Symphonie n° 3 de Mennin (1946)

Seattle Symphony / Schwarz

(Naxos)

Mennin avait une vingtaine d’années lorsqu’il a écrit cette symphonie, qui lui a apporté l’attention du public. Plus tard, comme Schuman, il devint président de la Juilliard School. Sa troisième symphonie, avec un beau mouvement lent, révèle que ses influences d’outre-Atlantique incluent Sibelius et Vaughan Williams. Cette réédition (de Delos International au milieu des années 1990) fait revenir l’un des nombreux symphonistes américains négligés de l’époque – avec Schwarz et le Seattle Symphony une fois de plus.

Symphonie n°2 de Bernstein (1949)

James Tocco pf BBC SO / Slatkin

(Chandos)

Bernstein a appelé cela une symphonie mais le piano a un rôle essentiel en tant que commentateur du poème de WH Auden The Age of Anxiety, qui traite de quatre personnages qui sont mélangés d’une manière que Bernstein a compris de sa propre expérience. La symphonie est une autre œuvre américaine importante lancée par Koussevitzky : elle est écrite à la mémoire de sa femme et Bernstein y joue la partie soliste. Une belle interprétation sur un CD entièrement consacré à Bernstein.

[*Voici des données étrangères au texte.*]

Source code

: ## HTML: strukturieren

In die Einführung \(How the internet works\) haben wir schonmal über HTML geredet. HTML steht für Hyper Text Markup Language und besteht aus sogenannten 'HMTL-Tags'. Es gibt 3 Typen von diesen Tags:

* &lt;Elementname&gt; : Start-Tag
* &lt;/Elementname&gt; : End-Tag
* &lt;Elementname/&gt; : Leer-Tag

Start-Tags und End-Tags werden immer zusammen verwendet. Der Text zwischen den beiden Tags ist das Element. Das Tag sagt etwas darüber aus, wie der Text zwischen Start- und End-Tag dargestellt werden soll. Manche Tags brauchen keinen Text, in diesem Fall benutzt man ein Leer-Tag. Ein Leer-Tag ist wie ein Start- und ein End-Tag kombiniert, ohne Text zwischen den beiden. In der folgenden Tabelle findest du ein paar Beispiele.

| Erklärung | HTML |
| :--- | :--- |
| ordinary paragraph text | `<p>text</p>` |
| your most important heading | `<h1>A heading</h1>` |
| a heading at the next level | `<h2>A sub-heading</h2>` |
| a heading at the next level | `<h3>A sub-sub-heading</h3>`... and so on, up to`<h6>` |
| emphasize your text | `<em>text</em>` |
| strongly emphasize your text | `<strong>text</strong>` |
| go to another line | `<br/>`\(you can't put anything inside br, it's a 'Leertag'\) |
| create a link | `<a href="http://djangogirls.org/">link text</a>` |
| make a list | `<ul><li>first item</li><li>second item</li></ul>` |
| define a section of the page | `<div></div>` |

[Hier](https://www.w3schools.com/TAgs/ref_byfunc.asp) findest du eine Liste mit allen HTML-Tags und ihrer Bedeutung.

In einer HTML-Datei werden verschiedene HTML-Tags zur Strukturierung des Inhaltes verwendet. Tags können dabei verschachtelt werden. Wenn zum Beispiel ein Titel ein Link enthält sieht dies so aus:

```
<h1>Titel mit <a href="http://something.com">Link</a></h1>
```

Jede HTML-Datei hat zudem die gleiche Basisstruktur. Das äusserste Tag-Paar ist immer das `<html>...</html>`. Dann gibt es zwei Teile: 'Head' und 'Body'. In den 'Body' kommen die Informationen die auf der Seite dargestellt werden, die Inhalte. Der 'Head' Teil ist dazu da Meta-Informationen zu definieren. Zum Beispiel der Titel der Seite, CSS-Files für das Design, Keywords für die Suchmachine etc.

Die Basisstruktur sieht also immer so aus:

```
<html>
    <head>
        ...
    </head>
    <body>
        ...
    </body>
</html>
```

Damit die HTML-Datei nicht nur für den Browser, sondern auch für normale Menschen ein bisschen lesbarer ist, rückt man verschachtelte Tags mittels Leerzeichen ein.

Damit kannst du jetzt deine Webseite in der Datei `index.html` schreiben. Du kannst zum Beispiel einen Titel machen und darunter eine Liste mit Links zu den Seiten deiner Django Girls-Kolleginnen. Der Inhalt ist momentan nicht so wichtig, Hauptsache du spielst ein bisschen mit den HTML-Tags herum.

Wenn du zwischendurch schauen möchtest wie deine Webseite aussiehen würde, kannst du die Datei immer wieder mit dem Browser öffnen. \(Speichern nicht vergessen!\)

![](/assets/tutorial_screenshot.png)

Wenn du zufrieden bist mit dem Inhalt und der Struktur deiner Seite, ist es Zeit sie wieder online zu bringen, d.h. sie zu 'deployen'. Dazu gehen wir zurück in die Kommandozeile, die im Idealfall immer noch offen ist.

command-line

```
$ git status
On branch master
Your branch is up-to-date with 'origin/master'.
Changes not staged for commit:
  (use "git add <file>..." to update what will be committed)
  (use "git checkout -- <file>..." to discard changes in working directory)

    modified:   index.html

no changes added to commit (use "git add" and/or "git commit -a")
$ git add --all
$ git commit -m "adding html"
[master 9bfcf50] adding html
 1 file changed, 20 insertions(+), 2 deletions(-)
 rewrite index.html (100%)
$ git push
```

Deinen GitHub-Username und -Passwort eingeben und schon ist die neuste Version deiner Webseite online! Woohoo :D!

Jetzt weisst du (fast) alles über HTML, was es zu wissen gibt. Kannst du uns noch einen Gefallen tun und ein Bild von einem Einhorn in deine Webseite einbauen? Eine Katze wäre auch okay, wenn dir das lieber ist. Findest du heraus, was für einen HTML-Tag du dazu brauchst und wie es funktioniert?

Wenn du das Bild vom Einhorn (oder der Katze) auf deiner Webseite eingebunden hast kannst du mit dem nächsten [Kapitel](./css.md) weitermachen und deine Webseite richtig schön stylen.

Symphonie n° 3 de Copland (1946)

New York Philharmonic / Bernstein

(DG)

Je l’ai revendiquée comme la plus grande symphonie américaine. Copland l’a dirigée et enregistrée lui-même, mais Bernstein a apporté l’autorité supplémentaire d’un interprète totalement en phase avec son vieil ami. Les mélodies expansives et les textures lucides représentent l’épopée des années 1940 mieux que toute autre œuvre citée ici. L’ambiance pastorale du Molto moderato d’ouverture provient de l’univers d’Appalachian Spring ; le scherzo est typiquement Copland ; et l’utilisation de la Fanfare for the Common Man dans le finale est un coup de maître. La popularité que la Fanfare a acquise depuis lors ajoute une résonance à son rôle dans la symphonie.